*Document images with source code*
·····

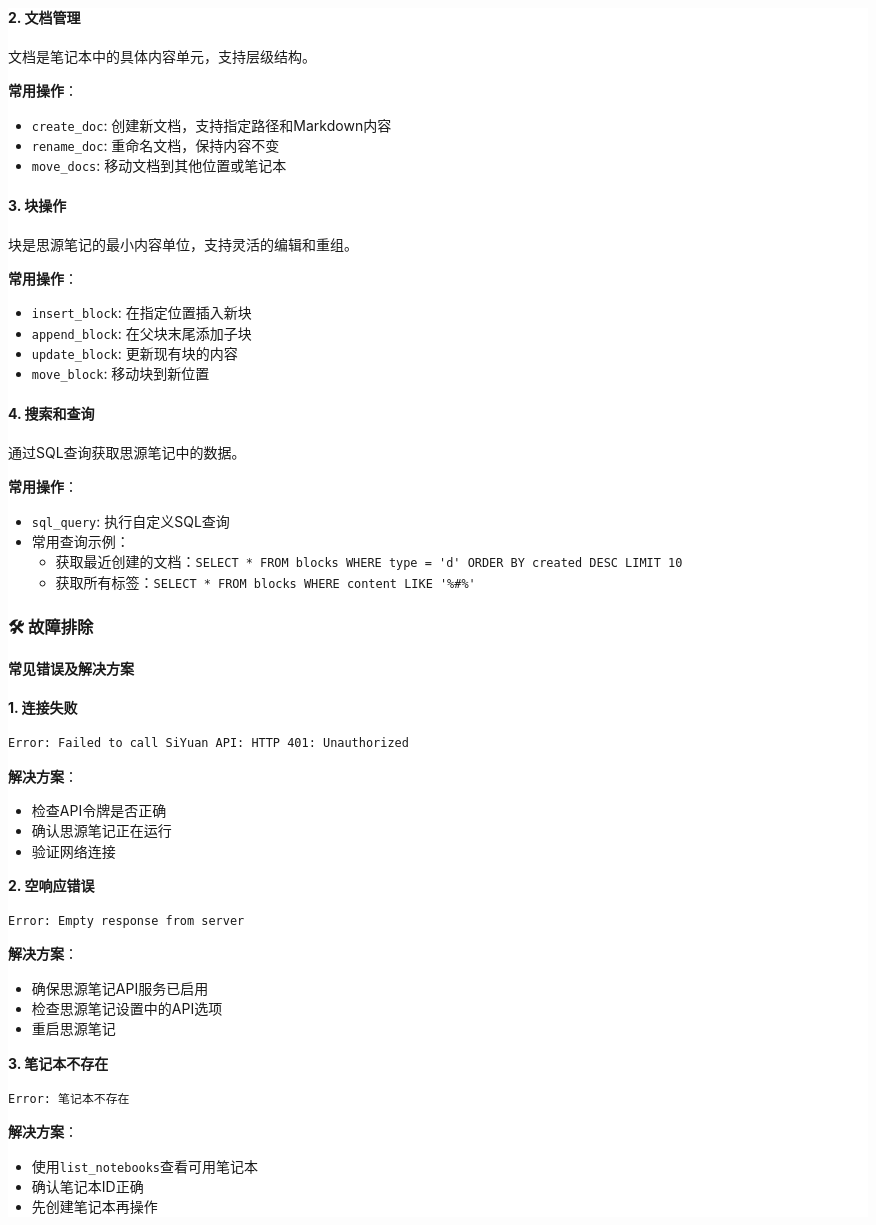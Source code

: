 #### 2. 文档管理
文档是笔记本中的具体内容单元，支持层级结构。

**常用操作**：
- `create_doc`: 创建新文档，支持指定路径和Markdown内容
- `rename_doc`: 重命名文档，保持内容不变
- `move_docs`: 移动文档到其他位置或笔记本

#### 3. 块操作
块是思源笔记的最小内容单位，支持灵活的编辑和重组。

**常用操作**：
- `insert_block`: 在指定位置插入新块
- `append_block`: 在父块末尾添加子块
- `update_block`: 更新现有块的内容
- `move_block`: 移动块到新位置

#### 4. 搜索和查询
通过SQL查询获取思源笔记中的数据。

**常用操作**：
- `sql_query`: 执行自定义SQL查询
- 常用查询示例：
  - 获取最近创建的文档：`SELECT * FROM blocks WHERE type = 'd' ORDER BY created DESC LIMIT 10`
  - 获取所有标签：`SELECT * FROM blocks WHERE content LIKE '%#%'`

### 🛠️ 故障排除

#### 常见错误及解决方案

**1. 连接失败**
```
Error: Failed to call SiYuan API: HTTP 401: Unauthorized
```
**解决方案**：
- 检查API令牌是否正确
- 确认思源笔记正在运行
- 验证网络连接

**2. 空响应错误**
```
Error: Empty response from server
```
**解决方案**：
- 确保思源笔记API服务已启用
- 检查思源笔记设置中的API选项
- 重启思源笔记

**3. 笔记本不存在**
```
Error: 笔记本不存在
```
**解决方案**：
- 使用`list_notebooks`查看可用笔记本
- 确认笔记本ID正确
- 先创建笔记本再操作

·····

Looking at the entries above, say how many lines contain the word "WHERE". Only the number is wanted.

2